# another free wood score



## chris_harper (Mar 22, 2007)

guy at work says tonight, "i have some post oak, some hickory, and some blackjack. trees have been down for a year to two years." wants someone to come cut them up and haul them off. all or part, your choice. i asked him wtf is blackjack. he said it is a "cheap oak" tree. said it burns really hot. hmmm....get a nice hot fire going with that, i am thinking. he says it will warp a bbq pit. i told him not if i only use one or two logs of it for heat. anyway, it is by groesbeck. anyone in texas want some? let me know (through a PM) and i will get you his contact info. 

marvin, he said he doesn't have any pecan, sorry. i asked specifically for you.
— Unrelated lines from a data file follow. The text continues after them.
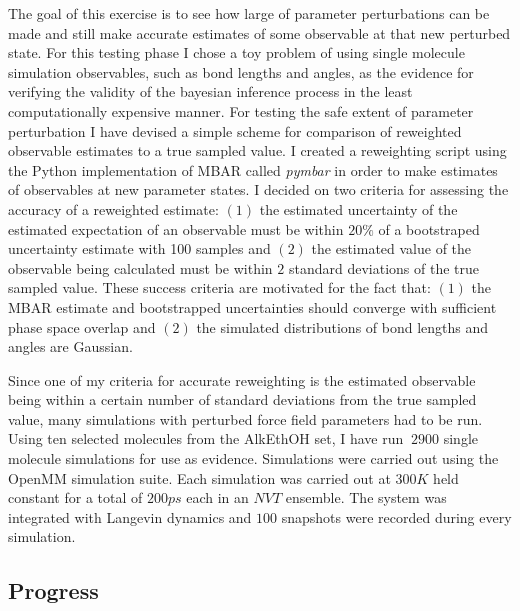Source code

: \documentclass[rmp,nofootinbib,superscriptaddress,12pt,tightenlines,notitlepage]{revtex4-1}
\begin{document}
The goal of this exercise is to see how large of parameter perturbations can be made and still make accurate estimates of some observable at that new perturbed state. For this testing phase I chose a toy problem of using single molecule simulation observables, such as bond lengths and angles, as the evidence for verifying the validity of the bayesian inference process in the least computationally expensive manner. For testing the safe extent of parameter perturbation I have devised a simple scheme for comparison of reweighted observable estimates to a true sampled value. I created a reweighting script using the Python implementation
of MBAR called \textit{pymbar} in order to make estimates of observables at new parameter states. I decided on two criteria for assessing the accuracy
of a reweighted estimate: $\left(1\right)$ the estimated uncertainty of the estimated expectation of an observable must be within $20 \%$ of a bootstraped uncertainty estimate with 100 samples and $\left(2\right)$ the estimated value of the observable being calculated must be within $2$ standard deviations of the true
sampled value. These success criteria are motivated for the fact that: $\left(1\right)$ the MBAR estimate and bootstrapped uncertainties should converge with 
sufficient phase space overlap and $\left(2\right)$ the simulated distributions of bond lengths and angles are Gaussian. 

Since one of my criteria for accurate reweighting is the estimated observable being within a certain number of standard deviations from the true sampled value, many simulations with perturbed force field parameters had to be run. Using ten selected molecules from the AlkEthOH set, I have run $~2900$
single molecule simulations for use as evidence. Simulations were carried out using the OpenMM simulation suite. Each simulation was carried out at 
$300 K$ held constant for a total of $200 ps$ each in an $NVT$ ensemble. The system was integrated with Langevin dynamics and $100$ snapshots were recorded 
during every simulation.

\subsection{Progress}
\end{document}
edit: found this link for blackjack oak.


----------



## msmith (Mar 22, 2007)

Chris sounds like your scoring big with this fire wood. To bad theres no pecan wood to get seems its getting harder to find unless you go buy it. Thats probably what I will wind up doing. Unless someone wants to trade me for some of this hickory.


----------



## zardnok (Mar 22, 2007)

How far away from Shreveport is Wautaga?  I have a buddy who's in-laws had a pecan tree cut down from over a power-line and they need the wood hauled out of their backyard.  It is all big pieces and needs to be split up to use in a smoker, but I can check to see if they still have some available.  

How much are you looking for?  Truckload?  Half-truck load?


----------



## msmith (Mar 22, 2007)

Zardnok Im 250 miles from shreveport thats a little to far away. Thank you for the offer though. I normally get my wood by the cord.


----------